**Exercise requirements:** Search the data below for the word "that" and report how many lines contain it. Nothing but the number is needed.

*** Record set ***

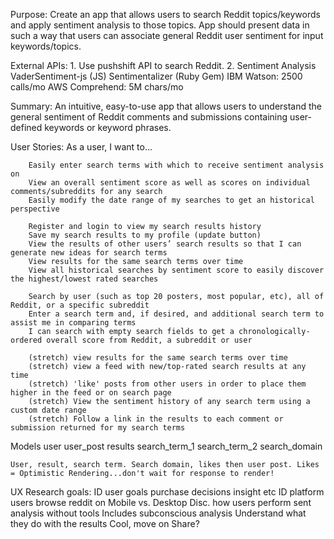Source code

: Purpose: Create an app that allows users to search Reddit topics/keywords and apply sentiment analysis to those topics. App should present data in such a way that users can associate general Reddit user sentiment for input keywords/topics.

External APIs: 
    1. Use pushshift API to search Reddit. 
    2. Sentiment Analysis
        VaderSentiment-js (JS)
        Sentimentalizer (Ruby Gem)
        IBM Watson: 2500 calls/mo
        AWS Comprehend: 5M chars/mo

Summary: An intuitive, easy-to-use app that allows users to understand the general sentiment of Reddit comments and submissions containing user-defined keywords or keyword phrases.

User Stories:
    As a user, I want to...
    
        Easily enter search terms with which to receive sentiment analysis on
        View an overall sentiment score as well as scores on individual comments/subreddits for any search
        Easily modify the date range of my searches to get an historical perspective

        Register and login to view my search results history
        Save my search results to my profile (update button)
        View the results of other users’ search results so that I can generate new ideas for search terms
        View results for the same search terms over time
        View all historical searches by sentiment score to easily discover the highest/lowest rated searches
        
        Search by user (such as top 20 posters, most popular, etc), all of Reddit, or a specific subreddit
        Enter a search term and, if desired, and additional search term to assist me in comparing terms
        I can search with empty search fields to get a chronologically-ordered overall score from Reddit, a subreddit or user

        (stretch) view results for the same search terms over time
        (stretch) view a feed with new/top-rated search results at any time
        (stretch) 'like' posts from other users in order to place them higher in the feed or on search page
        (stretch) View the sentiment history of any search term using a custom date range
        (stretch) Follow a link in the results to each comment or submission returned for my search terms

Models
    user
    user_post
    results
    search_term_1
    search_term_2
    search_domain

    User, result, search term. Search domain, likes then user post. Likes = Optimistic Rendering...don't wait for response to render!

UX Research goals:
    ID user goals 
        purchase decisions
        insight
        etc
    ID platform users browse reddit on
        Mobile vs.
        Desktop
    Disc. how users perform sent analysis without tools
        Includes subconscious analysis
    Understand what they do with the results
        Cool, move on
        Share?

*** End of Record set ***

**Completed task:** 3